Stored data:
● ● ● ● ● ● ●

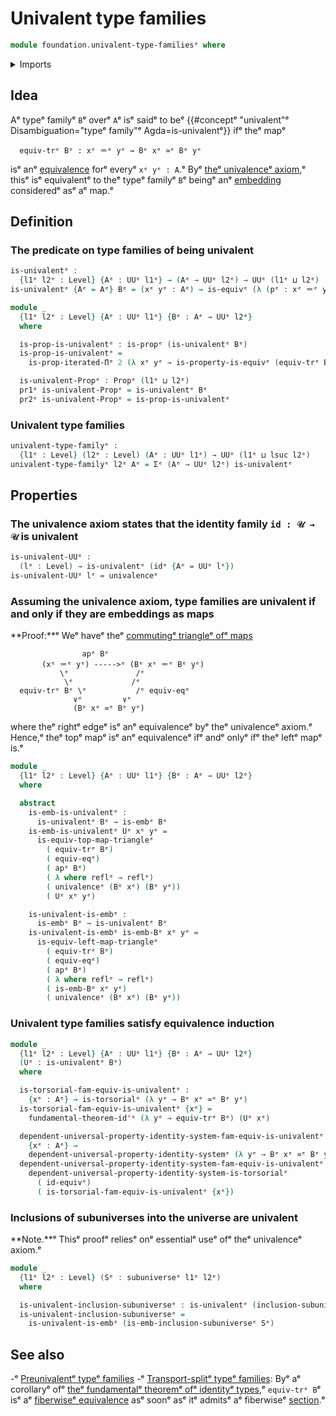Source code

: # Univalent type families

```agda
module foundation.univalent-type-familiesᵉ where
```

<details><summary>Imports</summary>

```agda
open import foundation.action-on-identifications-functionsᵉ
open import foundation.dependent-pair-typesᵉ
open import foundation.equality-dependent-pair-typesᵉ
open import foundation.equivalencesᵉ
open import foundation.fundamental-theorem-of-identity-typesᵉ
open import foundation.identity-systemsᵉ
open import foundation.iterated-dependent-product-typesᵉ
open import foundation.propositionsᵉ
open import foundation.subuniversesᵉ
open import foundation.transport-along-identificationsᵉ
open import foundation.univalenceᵉ
open import foundation.universal-property-identity-systemsᵉ
open import foundation.universe-levelsᵉ

open import foundation-core.embeddingsᵉ
open import foundation-core.function-typesᵉ
open import foundation-core.identity-typesᵉ
open import foundation-core.sectionsᵉ
open import foundation-core.torsorial-type-familiesᵉ
```

</details>

## Idea

Aᵉ typeᵉ familyᵉ `B`ᵉ overᵉ `A`ᵉ isᵉ saidᵉ to beᵉ
{{#conceptᵉ "univalent"ᵉ Disambiguation="typeᵉ family"ᵉ Agda=is-univalentᵉ}} ifᵉ theᵉ
mapᵉ

```text
  equiv-trᵉ Bᵉ : xᵉ ＝ᵉ yᵉ → Bᵉ xᵉ ≃ᵉ Bᵉ yᵉ
```

isᵉ anᵉ [equivalence](foundation-core.equivalences.mdᵉ) forᵉ everyᵉ `xᵉ yᵉ : A`.ᵉ Byᵉ
[theᵉ univalenceᵉ axiom](foundation-core.univalence.md),ᵉ thisᵉ isᵉ equivalentᵉ to theᵉ
typeᵉ familyᵉ `B`ᵉ beingᵉ anᵉ [embedding](foundation-core.embeddings.mdᵉ) consideredᵉ
asᵉ aᵉ map.ᵉ

## Definition

### The predicate on type families of being univalent

```agda
is-univalentᵉ :
  {l1ᵉ l2ᵉ : Level} {Aᵉ : UUᵉ l1ᵉ} → (Aᵉ → UUᵉ l2ᵉ) → UUᵉ (l1ᵉ ⊔ l2ᵉ)
is-univalentᵉ {Aᵉ = Aᵉ} Bᵉ = (xᵉ yᵉ : Aᵉ) → is-equivᵉ (λ (pᵉ : xᵉ ＝ᵉ yᵉ) → equiv-trᵉ Bᵉ pᵉ)

module _
  {l1ᵉ l2ᵉ : Level} {Aᵉ : UUᵉ l1ᵉ} {Bᵉ : Aᵉ → UUᵉ l2ᵉ}
  where

  is-prop-is-univalentᵉ : is-propᵉ (is-univalentᵉ Bᵉ)
  is-prop-is-univalentᵉ =
    is-prop-iterated-Πᵉ 2 (λ xᵉ yᵉ → is-property-is-equivᵉ (equiv-trᵉ Bᵉ))

  is-univalent-Propᵉ : Propᵉ (l1ᵉ ⊔ l2ᵉ)
  pr1ᵉ is-univalent-Propᵉ = is-univalentᵉ Bᵉ
  pr2ᵉ is-univalent-Propᵉ = is-prop-is-univalentᵉ
```

### Univalent type families

```agda
univalent-type-familyᵉ :
  {l1ᵉ : Level} (l2ᵉ : Level) (Aᵉ : UUᵉ l1ᵉ) → UUᵉ (l1ᵉ ⊔ lsuc l2ᵉ)
univalent-type-familyᵉ l2ᵉ Aᵉ = Σᵉ (Aᵉ → UUᵉ l2ᵉ) is-univalentᵉ
```

## Properties

### The univalence axiom states that the identity family `id : 𝒰 → 𝒰` is univalent

```agda
is-univalent-UUᵉ :
  (lᵉ : Level) → is-univalentᵉ (idᵉ {Aᵉ = UUᵉ lᵉ})
is-univalent-UUᵉ lᵉ = univalenceᵉ
```

### Assuming the univalence axiom, type families are univalent if and only if they are embeddings as maps

**Proof:**ᵉ Weᵉ haveᵉ theᵉ
[commutingᵉ triangleᵉ ofᵉ maps](foundation-core.commuting-triangles-of-maps.mdᵉ)

```text
                apᵉ Bᵉ
       (xᵉ ＝ᵉ yᵉ) ----->ᵉ (Bᵉ xᵉ ＝ᵉ Bᵉ yᵉ)
           \ᵉ               /ᵉ
            \ᵉ             /ᵉ
  equiv-trᵉ Bᵉ \ᵉ           /ᵉ equiv-eqᵉ
              ∨ᵉ         ∨ᵉ
              (Bᵉ xᵉ ≃ᵉ Bᵉ yᵉ)
```

where theᵉ rightᵉ edgeᵉ isᵉ anᵉ equivalenceᵉ byᵉ theᵉ univalenceᵉ axiom.ᵉ Hence,ᵉ theᵉ topᵉ
mapᵉ isᵉ anᵉ equivalenceᵉ ifᵉ andᵉ onlyᵉ ifᵉ theᵉ leftᵉ mapᵉ is.ᵉ

```agda
module _
  {l1ᵉ l2ᵉ : Level} {Aᵉ : UUᵉ l1ᵉ} {Bᵉ : Aᵉ → UUᵉ l2ᵉ}
  where

  abstract
    is-emb-is-univalentᵉ :
      is-univalentᵉ Bᵉ → is-embᵉ Bᵉ
    is-emb-is-univalentᵉ Uᵉ xᵉ yᵉ =
      is-equiv-top-map-triangleᵉ
        ( equiv-trᵉ Bᵉ)
        ( equiv-eqᵉ)
        ( apᵉ Bᵉ)
        ( λ where reflᵉ → reflᵉ)
        ( univalenceᵉ (Bᵉ xᵉ) (Bᵉ yᵉ))
        ( Uᵉ xᵉ yᵉ)

    is-univalent-is-embᵉ :
      is-embᵉ Bᵉ → is-univalentᵉ Bᵉ
    is-univalent-is-embᵉ is-emb-Bᵉ xᵉ yᵉ =
      is-equiv-left-map-triangleᵉ
        ( equiv-trᵉ Bᵉ)
        ( equiv-eqᵉ)
        ( apᵉ Bᵉ)
        ( λ where reflᵉ → reflᵉ)
        ( is-emb-Bᵉ xᵉ yᵉ)
        ( univalenceᵉ (Bᵉ xᵉ) (Bᵉ yᵉ))
```

### Univalent type families satisfy equivalence induction

```agda
module _
  {l1ᵉ l2ᵉ : Level} {Aᵉ : UUᵉ l1ᵉ} {Bᵉ : Aᵉ → UUᵉ l2ᵉ}
  (Uᵉ : is-univalentᵉ Bᵉ)
  where

  is-torsorial-fam-equiv-is-univalentᵉ :
    {xᵉ : Aᵉ} → is-torsorialᵉ (λ yᵉ → Bᵉ xᵉ ≃ᵉ Bᵉ yᵉ)
  is-torsorial-fam-equiv-is-univalentᵉ {xᵉ} =
    fundamental-theorem-id'ᵉ (λ yᵉ → equiv-trᵉ Bᵉ) (Uᵉ xᵉ)

  dependent-universal-property-identity-system-fam-equiv-is-univalentᵉ :
    {xᵉ : Aᵉ} →
    dependent-universal-property-identity-systemᵉ (λ yᵉ → Bᵉ xᵉ ≃ᵉ Bᵉ yᵉ) id-equivᵉ
  dependent-universal-property-identity-system-fam-equiv-is-univalentᵉ {xᵉ} =
    dependent-universal-property-identity-system-is-torsorialᵉ
      ( id-equivᵉ)
      ( is-torsorial-fam-equiv-is-univalentᵉ {xᵉ})
```

### Inclusions of subuniverses into the universe are univalent

**Note.**ᵉ Thisᵉ proofᵉ reliesᵉ onᵉ essentialᵉ useᵉ ofᵉ theᵉ univalenceᵉ axiom.ᵉ

```agda
module _
  {l1ᵉ l2ᵉ : Level} (Sᵉ : subuniverseᵉ l1ᵉ l2ᵉ)
  where

  is-univalent-inclusion-subuniverseᵉ : is-univalentᵉ (inclusion-subuniverseᵉ Sᵉ)
  is-univalent-inclusion-subuniverseᵉ =
    is-univalent-is-embᵉ (is-emb-inclusion-subuniverseᵉ Sᵉ)
```

## See also

-ᵉ [Preunivalentᵉ typeᵉ families](foundation.preunivalent-type-families.mdᵉ)
-ᵉ [Transport-splitᵉ typeᵉ families](foundation.transport-split-type-families.mdᵉ):
  Byᵉ aᵉ corollaryᵉ ofᵉ
  [theᵉ fundamentalᵉ theoremᵉ ofᵉ identityᵉ types](foundation.fundamental-theorem-of-identity-types.md),ᵉ
  `equiv-trᵉ B`ᵉ isᵉ aᵉ
  [fiberwiseᵉ equivalence](foundation-core.families-of-equivalences.mdᵉ) asᵉ soonᵉ
  asᵉ itᵉ admitsᵉ aᵉ fiberwiseᵉ [section](foundation-core.sections.md).ᵉ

● ● ● ● ● ● ●

◆ YOUR INSTRUCTIONS ◆
Without any picture, return exactly the lines of the records above from the first through the line that contains "isᵉ anᵉ [equivalence](foundation-core.equivalences.mdᵉ)".

◆ YOUR SOLUTION ◆
Source code

: # Univalent type families

```agda
module foundation.univalent-type-familiesᵉ where
```

<details><summary>Imports</summary>

```agda
open import foundation.action-on-identifications-functionsᵉ
open import foundation.dependent-pair-typesᵉ
open import foundation.equality-dependent-pair-typesᵉ
open import foundation.equivalencesᵉ
open import foundation.fundamental-theorem-of-identity-typesᵉ
open import foundation.identity-systemsᵉ
open import foundation.iterated-dependent-product-typesᵉ
open import foundation.propositionsᵉ
open import foundation.subuniversesᵉ
open import foundation.transport-along-identificationsᵉ
open import foundation.univalenceᵉ
open import foundation.universal-property-identity-systemsᵉ
open import foundation.universe-levelsᵉ

open import foundation-core.embeddingsᵉ
open import foundation-core.function-typesᵉ
open import foundation-core.identity-typesᵉ
open import foundation-core.sectionsᵉ
open import foundation-core.torsorial-type-familiesᵉ
```

</details>

## Idea

Aᵉ typeᵉ familyᵉ `B`ᵉ overᵉ `A`ᵉ isᵉ saidᵉ to beᵉ
{{#conceptᵉ "univalent"ᵉ Disambiguation="typeᵉ family"ᵉ Agda=is-univalentᵉ}} ifᵉ theᵉ
mapᵉ

```text
  equiv-trᵉ Bᵉ : xᵉ ＝ᵉ yᵉ → Bᵉ xᵉ ≃ᵉ Bᵉ yᵉ
```

isᵉ anᵉ [equivalence](foundation-core.equivalences.mdᵉ) forᵉ everyᵉ `xᵉ yᵉ : A`.ᵉ Byᵉ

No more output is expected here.